It is the purpose of our present work to study exclusively these charge-induced optical effects in both nonmetallic (polymeric) and metallic colloids via the application of electromagnetic scattering and effective medium theories. We focus on higher frequency scattering and the metallic surface plasmons can be excited while the particle motion can be ignored in this case. Our interest is mainly in the optical response of the excess (free) charges on the colloidal particles in both the polymeric and metallic cases. While in the literature, there have been many well-established effective medium theories (e.g., the Maxwell-Garnett; the Bruggeman theory and their extensions) for the optical properties of composites [9], most of them have considered only neutral particles, and composites of charged particles have not been systematically studied previously. Moreover, synthesis of various colloids often lead to charged ingredient particles [1], [2]. Hence it will be of interest to study these “charge-induced” optical effects in a composite of nanoparticles and the results will provide an extra dimension for the control of the optical response of these materials besides manipulations over the shape, size, material, concentration, … of the nanoparticles.

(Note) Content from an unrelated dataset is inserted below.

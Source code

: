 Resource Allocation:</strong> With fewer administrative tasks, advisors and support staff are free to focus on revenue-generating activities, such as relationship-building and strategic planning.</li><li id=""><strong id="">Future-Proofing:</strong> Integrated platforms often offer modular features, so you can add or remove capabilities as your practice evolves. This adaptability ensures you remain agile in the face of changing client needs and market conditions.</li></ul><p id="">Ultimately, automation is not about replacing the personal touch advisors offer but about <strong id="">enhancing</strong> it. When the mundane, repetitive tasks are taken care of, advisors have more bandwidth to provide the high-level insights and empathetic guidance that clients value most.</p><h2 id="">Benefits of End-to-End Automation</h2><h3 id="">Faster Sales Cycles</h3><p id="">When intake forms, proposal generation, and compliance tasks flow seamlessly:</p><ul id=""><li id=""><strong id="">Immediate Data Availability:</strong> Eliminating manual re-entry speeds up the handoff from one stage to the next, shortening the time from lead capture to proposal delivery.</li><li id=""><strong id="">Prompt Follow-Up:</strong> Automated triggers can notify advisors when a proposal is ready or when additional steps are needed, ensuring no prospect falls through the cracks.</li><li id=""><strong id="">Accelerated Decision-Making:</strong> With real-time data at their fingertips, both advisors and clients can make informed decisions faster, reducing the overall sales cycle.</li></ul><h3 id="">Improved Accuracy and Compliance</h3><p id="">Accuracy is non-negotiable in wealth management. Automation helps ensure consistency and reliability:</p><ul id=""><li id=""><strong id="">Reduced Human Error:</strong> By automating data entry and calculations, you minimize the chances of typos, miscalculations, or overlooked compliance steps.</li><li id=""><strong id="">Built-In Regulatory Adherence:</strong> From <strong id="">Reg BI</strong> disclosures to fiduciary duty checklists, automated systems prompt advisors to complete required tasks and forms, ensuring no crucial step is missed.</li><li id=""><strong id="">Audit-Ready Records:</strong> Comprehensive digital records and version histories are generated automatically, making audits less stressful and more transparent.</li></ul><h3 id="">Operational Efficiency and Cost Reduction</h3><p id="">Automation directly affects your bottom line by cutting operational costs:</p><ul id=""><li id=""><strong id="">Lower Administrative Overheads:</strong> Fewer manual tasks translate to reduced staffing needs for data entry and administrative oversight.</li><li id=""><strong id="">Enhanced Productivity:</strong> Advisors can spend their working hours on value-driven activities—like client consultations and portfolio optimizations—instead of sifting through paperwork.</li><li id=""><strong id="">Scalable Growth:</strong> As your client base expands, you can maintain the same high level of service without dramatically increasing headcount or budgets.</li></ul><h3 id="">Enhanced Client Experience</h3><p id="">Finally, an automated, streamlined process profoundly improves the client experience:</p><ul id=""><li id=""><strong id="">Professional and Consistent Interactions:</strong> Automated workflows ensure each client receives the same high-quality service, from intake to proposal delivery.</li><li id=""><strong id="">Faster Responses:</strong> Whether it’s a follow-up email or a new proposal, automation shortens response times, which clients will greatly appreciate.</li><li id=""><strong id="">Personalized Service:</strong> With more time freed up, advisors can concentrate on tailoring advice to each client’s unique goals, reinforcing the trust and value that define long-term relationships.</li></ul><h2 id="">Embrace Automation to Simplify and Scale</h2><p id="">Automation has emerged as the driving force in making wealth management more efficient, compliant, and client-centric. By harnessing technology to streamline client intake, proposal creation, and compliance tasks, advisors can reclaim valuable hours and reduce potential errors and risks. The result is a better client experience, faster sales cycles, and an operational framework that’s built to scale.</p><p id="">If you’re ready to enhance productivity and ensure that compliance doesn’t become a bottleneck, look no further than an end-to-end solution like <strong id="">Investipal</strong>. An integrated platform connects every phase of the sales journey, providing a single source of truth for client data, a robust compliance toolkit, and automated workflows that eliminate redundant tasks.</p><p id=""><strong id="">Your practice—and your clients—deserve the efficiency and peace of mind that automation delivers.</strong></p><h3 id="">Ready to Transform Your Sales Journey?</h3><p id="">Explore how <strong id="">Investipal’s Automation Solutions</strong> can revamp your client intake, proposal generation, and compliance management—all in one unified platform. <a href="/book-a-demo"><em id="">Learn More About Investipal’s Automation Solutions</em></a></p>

It is of interest to note that the charge state of single emitting quantum dots has been recognized to be of high significance in some recent studies on the fluorescence intermittency [10], [11] of these emitters; as well as in higher order fluorescence from single atomic emitters doped within a crystalline host [12], [13], [14], [15]. However, our present focus here is mainly on the optical response from the plasmonic motion of these extraneous surface charges on various polymeric and metallic colloidal particles, rather on the atomic emitters. Nevertheless, these plamonic effects could indeed modify the fluorescence properties of nearby atomic emitters as demonstrated in one of our previous works [16].

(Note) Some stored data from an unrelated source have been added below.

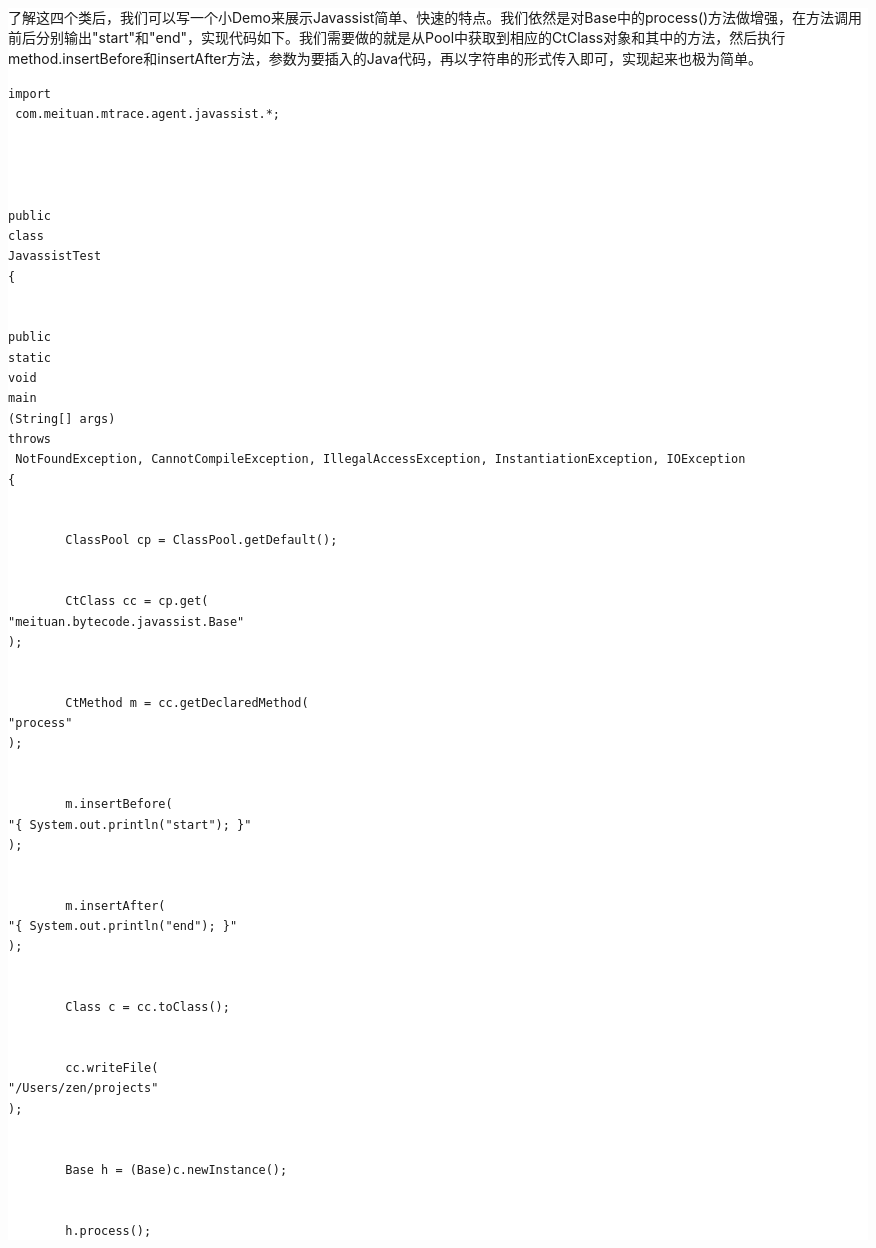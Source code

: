 了解这四个类后，我们可以写一个小Demo来展示Javassist简单、快速的特点。我们依然是对Base中的process\(\)方法做增强，在方法调用前后分别输出"start"和"end"，实现代码如下。我们需要做的就是从Pool中获取到相应的CtClass对象和其中的方法，然后执行method.insertBefore和insertAfter方法，参数为要插入的Java代码，再以字符串的形式传入即可，实现起来也极为简单。

  


```
import
 com.meituan.mtrace.agent.javassist.*;




public
class
JavassistTest
{


public
static
void
main
(String[] args)
throws
 NotFoundException, CannotCompileException, IllegalAccessException, InstantiationException, IOException 
{


        ClassPool cp = ClassPool.getDefault();


        CtClass cc = cp.get(
"meituan.bytecode.javassist.Base"
);


        CtMethod m = cc.getDeclaredMethod(
"process"
);


        m.insertBefore(
"{ System.out.println("start"); }"
);


        m.insertAfter(
"{ System.out.println("end"); }"
);


        Class c = cc.toClass();


        cc.writeFile(
"/Users/zen/projects"
);


        Base h = (Base)c.newInstance();


        h.process();
```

In the literature, Bohren and Hunt (BH) [17] were among the first to have studied the optical response of charged particles with their generalization of the Lorenz-Mie scattering theory to apply to a charged sphere. By characterizing the extraneous surface charges with an effective surface conductivity, BH were able to derive modified Mie coefficients via an implementation of a modified boundary condition for the discontinuity of the tangential components of the magnetic field across the surface of the particle. The problem of light scattering from charged spherical particles has since been studied by many people, including some very recent works in the literature (see, e.g., [18], [19], [20], [21], [22]). In particular, effective modified dielectric functions have been derived from the BH theory in the long wavelength limit [19], [20] which highly simplified the incorporation of such charge effects into the optical response from small particles. The BH theory in the lowest (dipole) order has been previously applied to a single metallic colloidal particle [7]. Our previous formulation [19] allows one to extend to include higher order multipoles in conjunction with the extended effective medium theories available in the literature [23]. In the following, we shall apply these effective dielectric functions [19] to study such “charge-induced” optical response from different colloidal systems, and we shall start with a brief review of the previous theories.

Section snippets

Theoretical models

To account for the surface charge effects, we recall the generalized Mie coefficients obtained in the BH theory [17] for the electromagnetic scattering from a charged sphere (in vacuum): $a_{ℓ} = - \frac{ψ_{ℓ}^{'} (x) ψ_{ℓ} (n x) - ψ_{ℓ} (x) [n ψ_{ℓ}^{'} (n x) - i τ ψ_{ℓ} (n x)]}{ξ_{ℓ}^{'} (x) ψ_{ℓ} (n x) - ξ_{ℓ} (x) [n ψ_{ℓ}^{'} (n x) - i τ ψ_{ℓ} (n x)]},$ $b_{ℓ} = - \frac{ψ_{ℓ} (x) ψ_{ℓ}^{'} (n x) - ψ_{ℓ}^{'} (x) [n ψ_{ℓ} (n x) + i τ ψ_{ℓ}^{'} (n x)]}{ξ_{ℓ} (x) ψ_{ℓ}^{'} (n x) - ξ_{ℓ}^{'} (x) [n ψ_{ℓ} (n x) + i τ ψ_{ℓ}^{'} (n x)]},$ where $ψ_{ℓ}, ξ_{ℓ}$ are the Riccati-Bessel functions, $x = k a$ is the size parameter of the sphere, $n = \sqrt{ε}$ is the refraction index of the (nonmagnetic) sphere (assumed

Numerical results

We first make a comparison between the charge-induced optical effects from a metallic and a polymeric colloid, respectively, by considering silver and polystyrene colloidal particles in a solution which we just take to be water. We shall assume a constant refractive index of 2.4 for polystyrene while a Drude model applies to silver [19]. Both colloids have been reported to be likely highly charged during their fabrication processes [29], [30]. We shall illustrate the charge effect on the

Conclusion

We have thus carried out a comprehensive study on the optical effects due to the surface charges on the colloidal particles in both polymeric and metallic colloids using various effective medium theories, and have come to the conclusion that such effects are only significant for nonmetallic (polymeric) colloids. For such colloids, these charges will lead to new plasmon and absorption peaks which are enhanced and blue-shifted with the increase in the amount of charges. However, when coalescence

Acknowledgments

The authors are grateful to the Ministry of Science and Technology of Taiwan, republic of China for supporting this research with contract number MOST 103-2112-M-019-003-MY3.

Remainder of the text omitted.